- Coordinates: 13°59′57″N 122°10′45″E﻿ / ﻿13.99917°N 122.17917°E
- Carries: 2 lanes of Perez–Alabat–Quezon Road
- Crosses: Silangan Pass
- Locale: Calauag and Quezon, Quezon
- Official name: Maharlika Secondary Road (MSR) Junction Canda–Hondagua–Roma Point Bridge MSR Jct Canda–Hondagua–Roma Point–Quezon Road
- Named for: Agoho, Calauag, Quezon
- Maintained by: Department of Public Works and Highways

Characteristics
- Design: Steel cable-stayed bridge
- Total length: 1.7 km (1.1 mi)
- Longest span: 800 m (2,600 ft)
- No. of lanes: Two-lane single carriageway

History
- Construction start: 2018
- Construction cost: PH₱ 1 billion

Location

= Roma Point Bridge =

Future cable stayed bridge in Quezon Province

The Roma Point Bridge is a 1.7 km cable-stayed bridge under construction between the towns of Quezon and Calauag in Quezon, Philippines. The bridge will connect Alabat Island and its three municipalities of Perez, Alabat, and Quezon with the rest of Luzon, which are separated by Silangan Pass. Once completed, it will be the longest bridge in Quezon province and the Calabarzon region.

==History==
Alabat Island and its three municipalities of Perez, Alabat and Quezon, are separated from the rest of Luzon by Silangan Pass, a narrow passage between Lopez Bay and Calauag Bay to the west and east of the island, respectively. As such, the more than 43,000 people living on the island who have important business in Manila or the provincial capital Lucena have to take a 45-minute roll-on/roll-off ferry from the Port of Alabat that crosses Lopez Bay to the Port of Atimonan in Quezon Province. However, scheduled ferry service can be interrupted by inclement weather or mechanical problems in the ferries, which inconveniences travelers. Alternatively, travelers can take the shorter 15-minute boat ride across Silangan Pass to Barangay Agoho in Calauag, Quezon but these can only take passengers and cargo and not motor vehicles.

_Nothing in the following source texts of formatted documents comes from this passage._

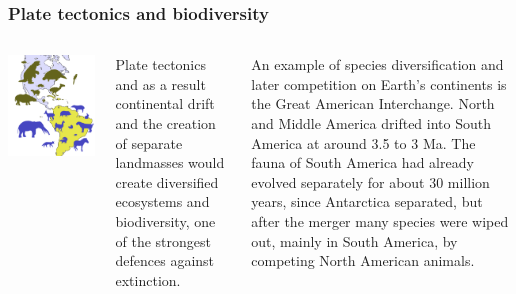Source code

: \begin{frame}
\frametitle{Plate tectonics and biodiversity}

\begin{columns}

\includegraphics[scale=0.25]{tectonics}

Plate tectonics and as a result continental drift and the creation of separate landmasses would create diversified ecosystems and biodiversity, one of the strongest defences against extinction. 

An example of species diversification and later competition on Earth's continents is the Great American Interchange. North and Middle America drifted into South America at around 3.5 to 3 Ma. The fauna of South America had already evolved separately for about 30 million years, since Antarctica separated, but after the merger many species were wiped out, mainly in South America, by competing North American animals.

\end{columns}
\end{frame}


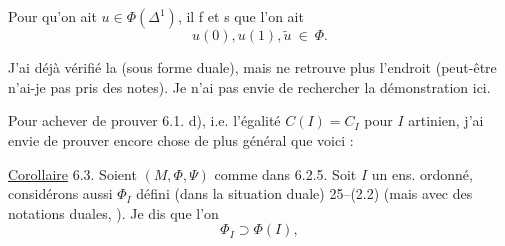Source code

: 
Pour qu'on ait $u\in\Phi(\Delta^1)$, il f et s
que l'on ait
\[
 u(0),u(1),\widetilde u\ \in\ \Phi.\tag*{(6.2.5.5)}
\]

J'ai déjà vérifié la  (sous forme
duale), mais ne retrouve plus l'endroit
(peut-être n'ai-je pas pris des notes).
Je n'ai pas envie de rechercher la
démonstration ici.

Pour achever de prouver 6.1. d),
i.e. l'égalité $C(I)=C_I$ pour $I$
artinien, j'ai envie de prouver encore
 chose de plus général que voici :

\uline{Corollaire} 6.3. Soient $(M,\Phi,\Psi)$  comme
dans 6.2.5. Soit $I$ un ens. ordonné,
  considérons aussi $\Phi_I$ défini (dans la
 situation duale)  25--(2.2) (mais
avec des notations duales, ). Je dis que l'on
\[
 \Phi_I\supset\Phi(I),\tag*{(6.3.1)}
\]

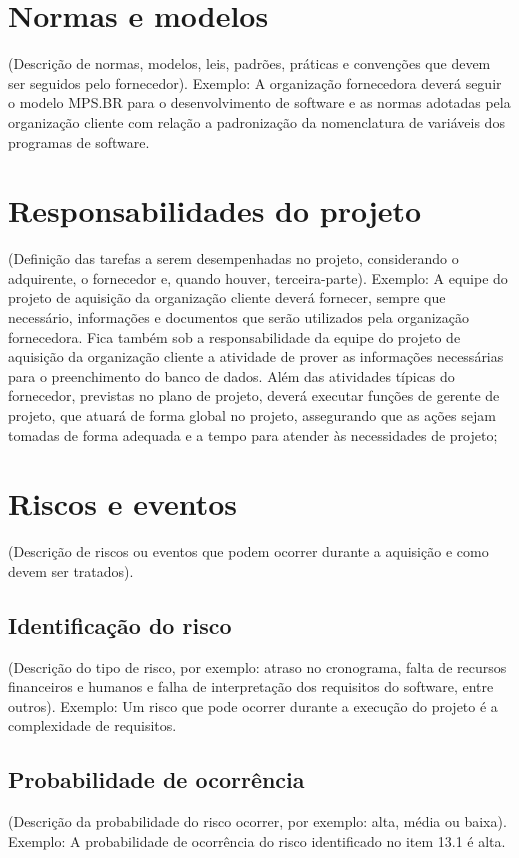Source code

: \section{Normas e modelos}
(Descrição de normas, modelos, leis, padrões, práticas e convenções que devem
ser seguidos pelo fornecedor).
Exemplo: A organização fornecedora deverá seguir o modelo MPS.BR para o
desenvolvimento de software e as normas adotadas pela organização cliente com
relação a padronização da nomenclatura de variáveis dos programas de software.

\section{Responsabilidades do projeto}
(Definição das tarefas a serem desempenhadas no projeto, considerando o
adquirente, o fornecedor e, quando houver, terceira-parte).
Exemplo: A equipe do projeto de aquisição da organização cliente deverá fornecer,
sempre que necessário, informações e documentos que serão utilizados pela
organização fornecedora. Fica também sob a responsabilidade da equipe do projeto
de aquisição da organização cliente a atividade de prover as informações
necessárias para o preenchimento do banco de dados. Além das atividades típicas
do fornecedor, previstas no plano de projeto, deverá executar funções de gerente de
projeto, que atuará de forma global no projeto, assegurando que as ações sejam
tomadas de forma adequada e a tempo para atender às necessidades de projeto;

\section{Riscos e eventos}
(Descrição de riscos ou eventos que podem ocorrer durante a aquisição e como
devem ser tratados).

\subsection{Identificação do risco}
(Descrição do tipo de risco, por exemplo: atraso no cronograma, falta
de recursos financeiros e humanos e falha de interpretação dos requisitos do
software, entre outros).
Exemplo: Um risco que pode ocorrer durante a execução do projeto é a
complexidade de requisitos.

\subsection{Probabilidade de ocorrência}
(Descrição da probabilidade do risco ocorrer, por exemplo: alta, média
ou baixa).
Exemplo: A probabilidade de ocorrência do risco identificado no item 13.1 é
alta.

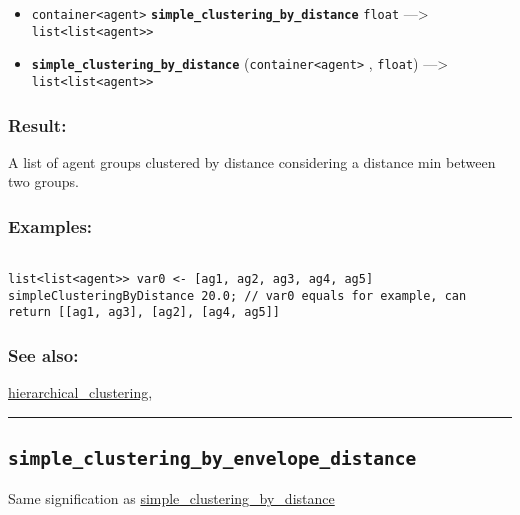 \documentclass[]{book}
\providecommand{\tightlist}{%
  \setlength{\itemsep}{0pt}\setlength{\parskip}{0pt}}
\theoremstyle{definition}
\theoremstyle{definition}
\theoremstyle{definition}
\theoremstyle{remark}
\begin{document}
\begin{itemize}
\tightlist
\item
  \texttt{container\textless{}agent\textgreater{}}
  \textbf{\texttt{simple\_clustering\_by\_distance}} \texttt{float}
  ---\textgreater{}
  \texttt{list\textless{}list\textless{}agent\textgreater{}\textgreater{}}
\item
  \textbf{\texttt{simple\_clustering\_by\_distance}}
  (\texttt{container\textless{}agent\textgreater{}} , \texttt{float})
  ---\textgreater{}
  \texttt{list\textless{}list\textless{}agent\textgreater{}\textgreater{}}
\end{itemize}

\subsubsection{Result:}\label{result-457}

A list of agent groups clustered by distance considering a distance min
between two groups.

\subsubsection{Examples:}\label{examples-329}

\begin{verbatim}
 
list<list<agent>> var0 <- [ag1, ag2, ag3, ag4, ag5] simpleClusteringByDistance 20.0; // var0 equals for example, can return [[ag1, ag3], [ag2], [ag4, ag5]]
\end{verbatim}

\subsubsection{See also:}\label{see-also-184}

\href{OperatorsDH\#hierarchical_clustering}{hierarchical\_clustering},

\begin{center}\rule{0.5\linewidth}{\linethickness}\end{center}

\subsection{\texorpdfstring{\texttt{simple\_clustering\_by\_envelope\_distance}}{simple\_clustering\_by\_envelope\_distance}}\label{simple_clustering_by_envelope_distance}

Same signification as
\href{OperatorsSZ\#simple_clustering_by_distance}{simple\_clustering\_by\_distance}
\end{document}
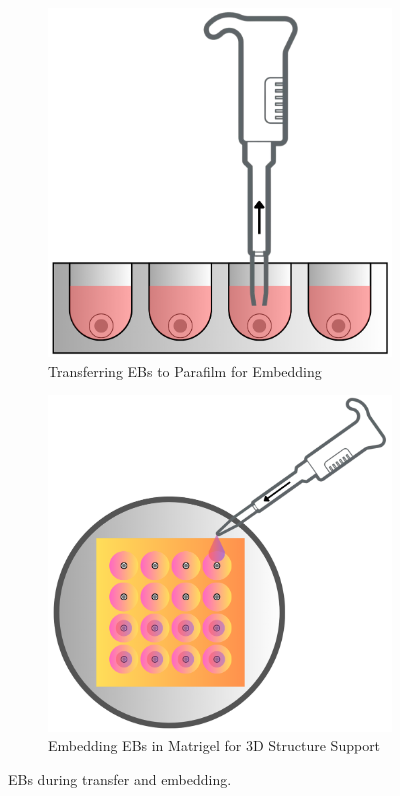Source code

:\documentclass[11pt]{article}
\begin{document}
\begin{figure}[H]
    \centering
    \begin{subfigure}[b]{0.4\textwidth}
        \centering
        \includegraphics[width=\textwidth]{2.png}
        \caption{Transferring EBs to Parafilm for Embedding}
        \label{fig:transferring_EBs}
    \end{subfigure}
    \hfill
    \begin{subfigure}[b]{0.4\textwidth}
        \centering
        \includegraphics[width=\textwidth]{3.png}
        \caption{Embedding EBs in Matrigel for 3D Structure Support}
        \label{fig:embedding}
    \end{subfigure}
    \caption{EBs during transfer and embedding.}
    \label{fig:2_and_3}
\end{figure}
\end{document}
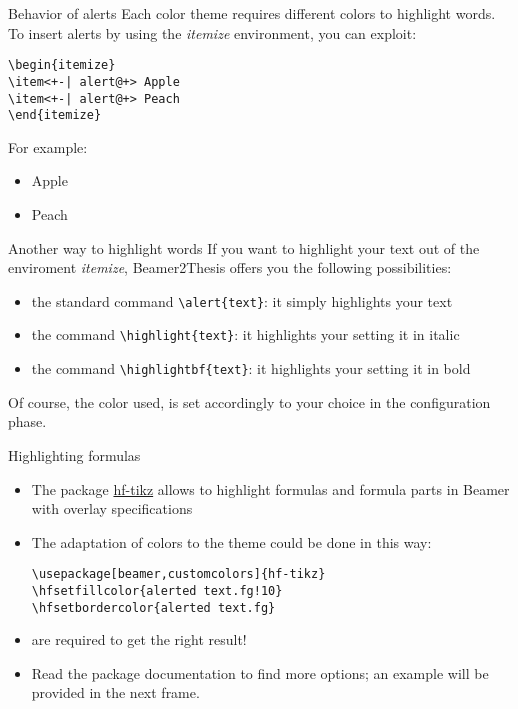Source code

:\documentclass{beamer}
\begin{document}
\begin{frame}[fragile]{Behavior of alerts}
Each color theme requires different colors to highlight words. To insert alerts by using the \emph{itemize} environment, you can exploit:
\begin{verbatim}
\begin{itemize}
\item<+-| alert@+> Apple
\item<+-| alert@+> Peach
\end{itemize}
\end{verbatim}
For example:
\begin{itemize}
\item<+-| alert@+> Apple
\item<+-| alert@+> Peach
\end{itemize}
\end{frame}

\begin{frame}[fragile]{Another way to highlight words}
If you want to highlight your text out of the enviroment \emph{itemize}, Beamer2Thesis offers you the following possibilities:
\begin{itemize}
\item the standard command \verb!\alert{text}!: it simply highlights your \alert{text}
\item the command \verb!\highlight{text}!: it highlights your  setting it in italic
\item the command \verb!\highlightbf{text}!: it highlights your  setting it in bold
\end{itemize}
Of course, the color used, is set accordingly to your choice in the configuration phase.
\end{frame}

\begin{frame}[fragile]{Highlighting formulas}
\begin{itemize}
\item The package \href{http://www.ctan.org/pkg/hf-tikz}{hf-tikz} allows to highlight formulas and formula parts in Beamer with overlay specifications 
\item The adaptation of colors to the theme could be done in this way:
\begin{verbatim}
\usepackage[beamer,customcolors]{hf-tikz}
\hfsetfillcolor{alerted text.fg!10}
\hfsetbordercolor{alerted text.fg}
\end{verbatim}
\item {} are required to get the right result!
\item Read the package documentation to find more options; an example will be provided in the next frame.
\end{itemize}
\end{frame}
\end{document}
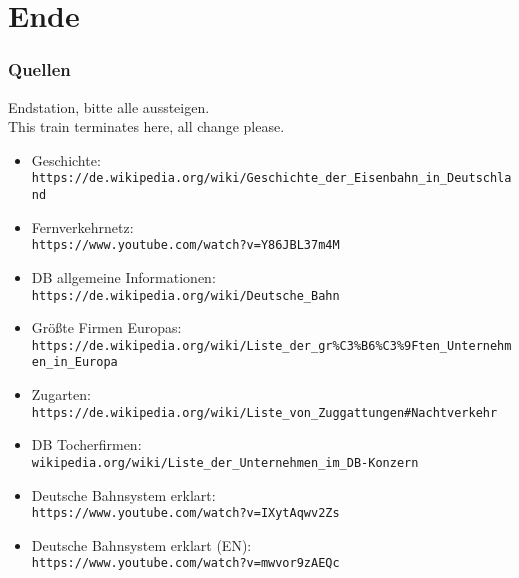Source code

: \section{Ende}

\begin{frame}[fragile]
	\frametitle{Quellen}
	\centering
	{\uacht Endstation, bitte alle aussteigen.\\
	\gillsans This train terminates here, all change please.}\\[4ex]

	\begin{itemize}
		\item \small Geschichte: \\
		\tiny\verb+https://de.wikipedia.org/wiki/Geschichte_der_Eisenbahn_in_Deutschland+
		\item \small Fernverkehrnetz: \\
		\tiny\verb+https://www.youtube.com/watch?v=Y86JBL37m4M+
		\item \small DB allgemeine Informationen: \\
		\tiny\verb+https://de.wikipedia.org/wiki/Deutsche_Bahn+
		\item \small Größte Firmen Europas: \\
		\tiny \verb+https://de.wikipedia.org/wiki/Liste_der_gr%C3%B6%C3%9Ften_Unternehmen_in_Europa+
		\item \small Zugarten: \\
		\tiny \verb+https://de.wikipedia.org/wiki/Liste_von_Zuggattungen#Nachtverkehr+
		\item \small DB Tocherfirmen: \\
		\tiny \verb+wikipedia.org/wiki/Liste_der_Unternehmen_im_DB-Konzern+
		\item \small Deutsche Bahnsystem erklart: \\
		\tiny \verb+https://www.youtube.com/watch?v=IXytAqwv2Zs+
		\item \small Deutsche Bahnsystem erklart (EN):\\
		\tiny \verb+https://www.youtube.com/watch?v=mwvor9zAEQc+
	\end{itemize}
\end{frame}
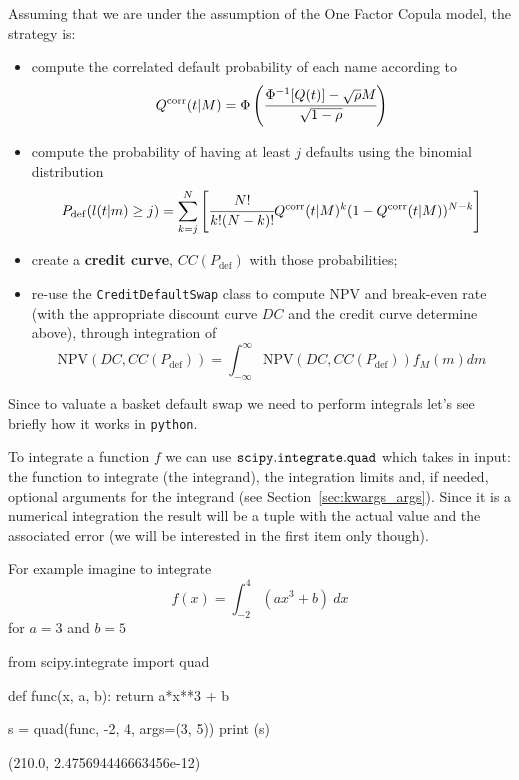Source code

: Assuming that we are under the assumption of the One Factor Copula model, the strategy is:
\begin{itemize}
\item compute the correlated default probability of each name according to 
\begin{equation}
Q^{\textrm{corr}}(t|M) = \Phi\left(\cfrac{\Phi^{-1}[Q(t)]-\sqrt{\rho} M}{\sqrt{1-\rho}}\right)
\end{equation}
\item compute the probability of having at least $j$ defaults using the binomial distribution
\begin{equation}
P_{\mathrm{def}}(l(t|m) \ge j) = \sum_{k=j}^{N}\left[  \cfrac{N!}{k!(N-k)!}Q^{\textrm{corr}}(t|M)^k(1-Q^{\textrm{corr}}(t|M))^{N-k}\right]
\end{equation}
\item create a \textbf{credit curve}, $CC(P_{\mathrm{def}})$ with those probabilities;
\item re-use the \texttt{CreditDefaultSwap} class to compute NPV and break-even rate (with the appropriate discount curve $DC$ and the credit curve determine above), through integration of
\begin{equation}
\mathrm{NPV}(DC, CC(P_{\mathrm{def}})) = \int_{-\infty}^{\infty}{\mathrm{NPV}(DC, CC(P_{\mathrm{def}})) f_M(m)dm} 
\end{equation}
\end{itemize}

Since to valuate a basket default swap we need to perform integrals let's see briefly how it works in \texttt{python}.

To integrate a function \(f\) we can use \(\tt{scipy.integrate.quad}\) which takes in input: the function to integrate (the integrand), the integration limits and, if needed, optional arguments for the integrand (see Section~\ref{sec:kwargs_args}). Since it is a numerical integration the result will be a tuple with the actual value and the associated error (we will be interested in the first item only though).

For example imagine to integrate
\[f(x) = \int_{-2}^{4}(ax^{3} + b)~dx\]
for \(a=3\) and \(b=5\)

\begin{ipython}
from scipy.integrate import quad

def func(x, a, b):
    return a*x**3 + b

s = quad(func, -2, 4, args=(3, 5))
print (s)
\end{ipython}
\begin{ioutput}
(210.0, 2.475694446663456e-12)
\end{ioutput}


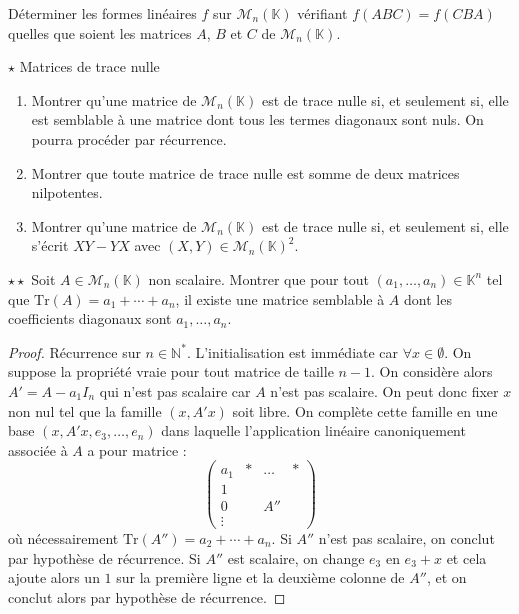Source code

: \documentclass[french,a4paper]{article}
\newcommand{\N}{\mathbb{N}}
\newcommand{\K}{\mathbb{K}}
\newcommand{\st}{^*}
\newcommand{\Tr}{\text{Tr}}
\theoremstyle{plain}
\theoremstyle{definition}
\theoremstyle{remark}
\begin{document}
\begin{ex}{}
	Déterminer les formes linéaires $f$ sur $\mathcal{M}_n(\K)$ vérifiant $f(ABC)=f(CBA)$ quelles que soient les matrices $A$, $B$ et $C$ de $\mathcal{M}_n(\K)$.
\end{ex}

\begin{ex}{$\star$ Matrices de trace nulle}
	\begin{enumerate}
		\item Montrer qu'une matrice de $\mathcal{M}_n(\K)$ est de trace nulle si, et seulement si, elle est semblable à une matrice dont tous les termes diagonaux sont nuls. On pourra procéder par récurrence.
		\item Montrer que toute matrice de trace nulle est somme de deux matrices nilpotentes.
		\item Montrer qu'une matrice de $\mathcal{M}_n(\K)$ est de trace nulle si, et seulement si, elle s'écrit $XY-YX$ avec $(X,Y)\in\mathcal{M}_n(\K)^2$.
	\end{enumerate}
\end{ex}

\begin{ex}{$\star\star$}
	Soit $A\in\mathcal{M}_n(\K)$ non scalaire. Montrer que pour tout $(a_1,\ldots,a_n)\in\K^n$ tel que $\Tr(A)=a_1+\cdots+a_n$, il existe une matrice semblable à $A$ dont les coefficients diagonaux sont $a_1,\ldots,a_n$.
\end{ex}
\begin{proof}
	Récurrence sur $n\in\N\st$. L'initialisation est immédiate car $\forall x\in\emptyset$. On suppose la propriété vraie pour tout matrice de taille $n-1$. On considère alors $A'=A-a_1I_n$ qui n'est pas scalaire car $A$ n'est pas scalaire. On peut donc fixer $x$ non nul tel que la famille $(x,A'x)$ soit libre. On complète cette famille en une base $(x,A'x,e_3,\ldots,e_n)$ dans laquelle l'application linéaire canoniquement associée à $A$ a pour matrice : $$\begin{pmatrix}
		a_1&*&\ldots&*\\
		1&&&\\
		0&&A''&\\
		\vdots&&&
	\end{pmatrix}$$ où nécessairement $\Tr(A'')=a_2+\cdots+a_n$. Si $A''$ n'est pas scalaire, on conclut par hypothèse de récurrence. Si $A''$ est scalaire, on change $e_3$ en $e_3+x$ et cela ajoute alors un $1$ sur la première ligne et la deuxième colonne de $A''$, et on conclut alors par hypothèse de récurrence.
\end{proof}
\end{document}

The provincial government of Quezon has long envisioned a bridge that would connect Alabat Island with the rest of the province to facilitate safer travel of people and cargo and to spur economic growth in the municipalities of the island. A feasibility study to determine the safest, most stable and most economical crossing to Alabat Island was commissioned by Quezon 4th district representative Angelina Tan and it was determined that a bridge across Silangan Pass is the best location. The Department of Public Works and Highways (DPWH) has allocated an initial funding of PH₱ 250 million out of the total estimated cost of PH₱ 1 billion for the construction of the bridge.

==Construction==
In March 2018, a groundbreaking ceremony was held in Barangay Agoho in Calauag, Quezon, attended by DPWH secretary Mark Villar, Representative Tan, DPWH Region 4-A Director Samson Hebra and the mayors of Perez, Alabat and Quezon, marking the start of construction for the bridge. Early photos of the bridge's architectural plan showed a cable-stayed bridge design. To facilitate construction, the Hondagua-Roma Point Road which connects Barangay Agoho in Calauag, Quezon and Barangay Hondagua in Lopez had to be widened to accommodate four-wheeled vehicles. Construction of the bridge approach on the Lopez side also commenced. The concrete foundation of the piers have already been constructed by March 2020 and by November 2020, several piers on the bridge approach have already been erected. Once completed, it will be the longest bridge in Quezon Province, longer than the 300 m span of Kalilayan Bridge in Unisan, Quezon, which is the current record holder. It would also be the longest bridge in Calabarzon, until the Bataan–Cavite Interlink Bridge is completed. However, no date of completion has been set for the bridge.